**WORK ORDER**
The answer must consist of every line in the records below that contains the string "following".

**INPUT DATA**

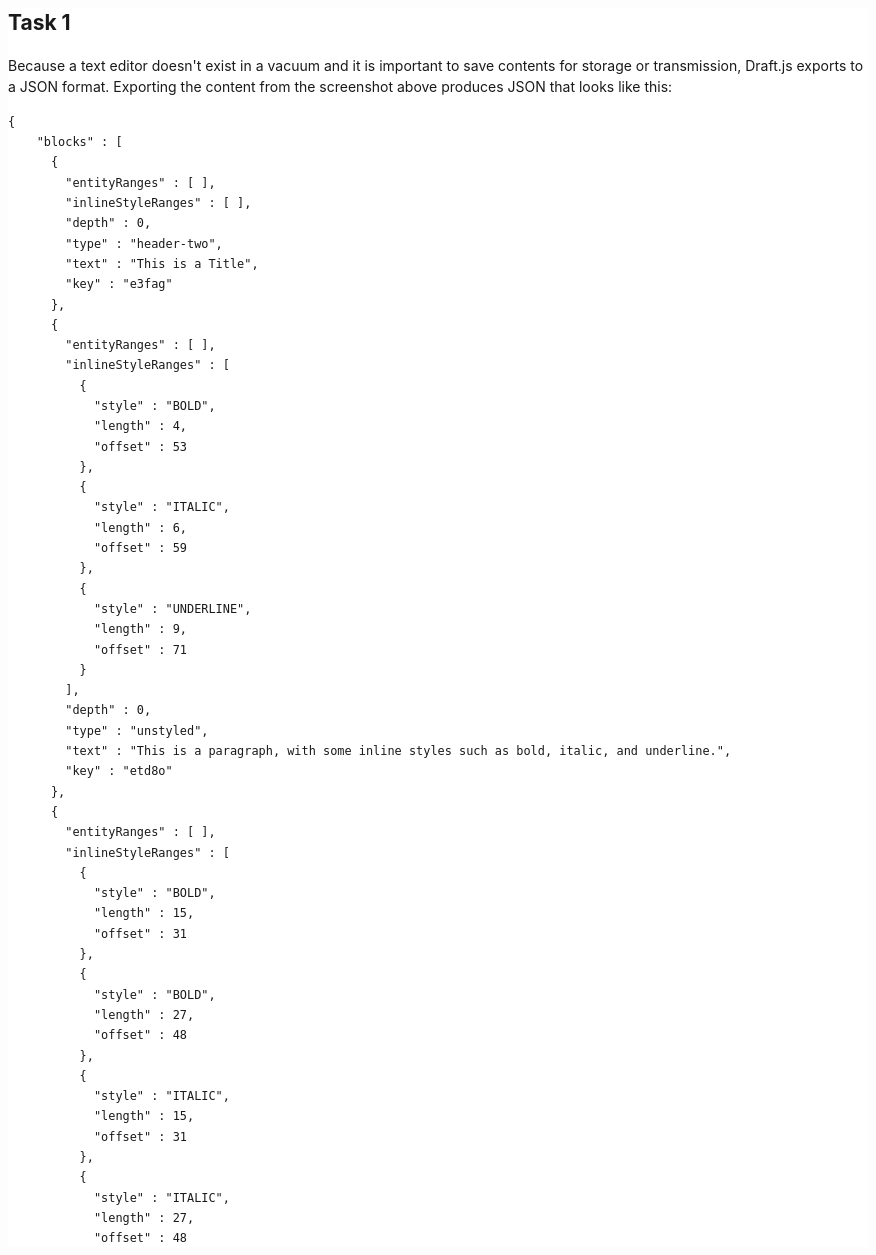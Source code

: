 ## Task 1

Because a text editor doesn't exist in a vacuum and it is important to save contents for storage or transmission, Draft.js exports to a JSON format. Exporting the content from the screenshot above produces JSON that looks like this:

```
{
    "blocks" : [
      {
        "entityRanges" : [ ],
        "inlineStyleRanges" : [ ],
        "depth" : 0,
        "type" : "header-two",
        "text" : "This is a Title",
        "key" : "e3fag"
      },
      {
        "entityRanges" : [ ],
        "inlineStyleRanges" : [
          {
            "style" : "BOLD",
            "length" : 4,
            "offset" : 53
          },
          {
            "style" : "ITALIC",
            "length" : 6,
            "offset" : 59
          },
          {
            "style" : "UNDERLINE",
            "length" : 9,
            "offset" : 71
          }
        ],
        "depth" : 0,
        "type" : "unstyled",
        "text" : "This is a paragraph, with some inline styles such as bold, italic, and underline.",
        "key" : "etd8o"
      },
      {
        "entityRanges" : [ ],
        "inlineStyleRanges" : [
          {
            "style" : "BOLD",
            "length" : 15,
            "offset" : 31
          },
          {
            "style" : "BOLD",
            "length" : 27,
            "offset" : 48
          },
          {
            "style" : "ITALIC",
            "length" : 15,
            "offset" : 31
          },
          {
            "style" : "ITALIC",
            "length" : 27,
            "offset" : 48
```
--
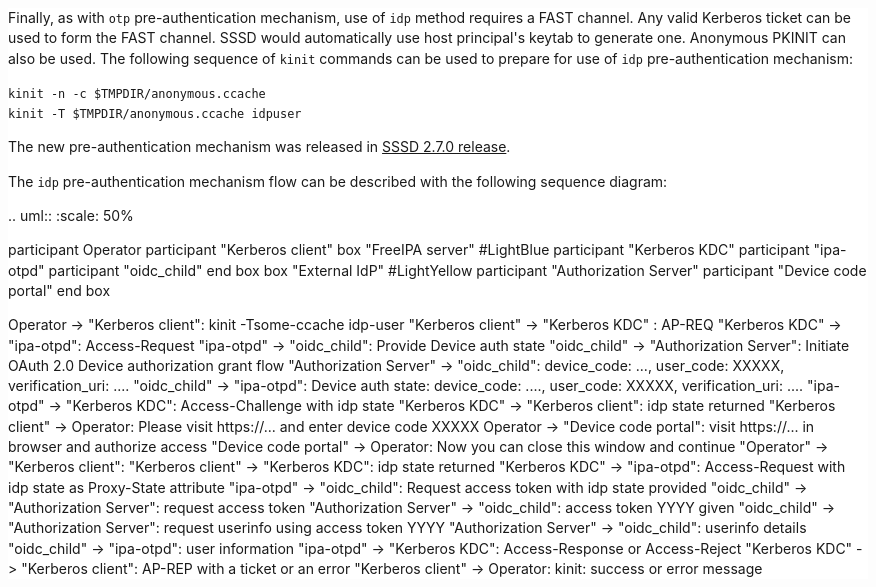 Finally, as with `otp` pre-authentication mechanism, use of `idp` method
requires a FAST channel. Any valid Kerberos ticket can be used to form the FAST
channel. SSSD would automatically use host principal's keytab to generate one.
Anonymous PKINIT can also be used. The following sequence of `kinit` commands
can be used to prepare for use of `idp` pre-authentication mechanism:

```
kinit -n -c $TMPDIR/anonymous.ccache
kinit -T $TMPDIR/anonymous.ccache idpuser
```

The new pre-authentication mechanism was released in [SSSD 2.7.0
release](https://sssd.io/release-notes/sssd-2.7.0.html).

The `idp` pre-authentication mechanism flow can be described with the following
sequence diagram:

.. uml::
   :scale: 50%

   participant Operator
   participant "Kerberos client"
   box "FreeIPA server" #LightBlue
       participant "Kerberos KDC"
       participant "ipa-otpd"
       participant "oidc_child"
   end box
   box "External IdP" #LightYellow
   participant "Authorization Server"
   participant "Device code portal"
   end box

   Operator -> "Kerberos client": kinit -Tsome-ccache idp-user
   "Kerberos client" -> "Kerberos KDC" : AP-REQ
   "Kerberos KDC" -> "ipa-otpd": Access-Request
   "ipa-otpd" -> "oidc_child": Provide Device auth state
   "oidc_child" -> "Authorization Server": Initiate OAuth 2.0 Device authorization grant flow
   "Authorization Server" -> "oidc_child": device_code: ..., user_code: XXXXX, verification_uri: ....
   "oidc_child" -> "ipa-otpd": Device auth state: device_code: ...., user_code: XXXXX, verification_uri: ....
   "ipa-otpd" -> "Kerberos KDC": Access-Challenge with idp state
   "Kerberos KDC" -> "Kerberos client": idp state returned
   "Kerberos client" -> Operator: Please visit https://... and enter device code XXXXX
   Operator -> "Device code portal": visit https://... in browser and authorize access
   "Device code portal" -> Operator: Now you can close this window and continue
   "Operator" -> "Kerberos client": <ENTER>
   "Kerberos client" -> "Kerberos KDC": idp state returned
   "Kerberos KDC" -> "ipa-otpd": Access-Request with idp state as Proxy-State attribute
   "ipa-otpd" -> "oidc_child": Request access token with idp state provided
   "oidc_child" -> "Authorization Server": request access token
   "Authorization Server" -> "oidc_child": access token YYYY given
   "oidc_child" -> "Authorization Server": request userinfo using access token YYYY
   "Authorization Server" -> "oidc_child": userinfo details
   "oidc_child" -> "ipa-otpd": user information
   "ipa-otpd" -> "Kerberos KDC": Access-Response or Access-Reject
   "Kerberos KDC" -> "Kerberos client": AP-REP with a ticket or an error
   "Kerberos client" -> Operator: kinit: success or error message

**TASK OUTPUT**
Anonymous PKINIT can also be used. The following sequence of `kinit` commands
The `idp` pre-authentication mechanism flow can be described with the following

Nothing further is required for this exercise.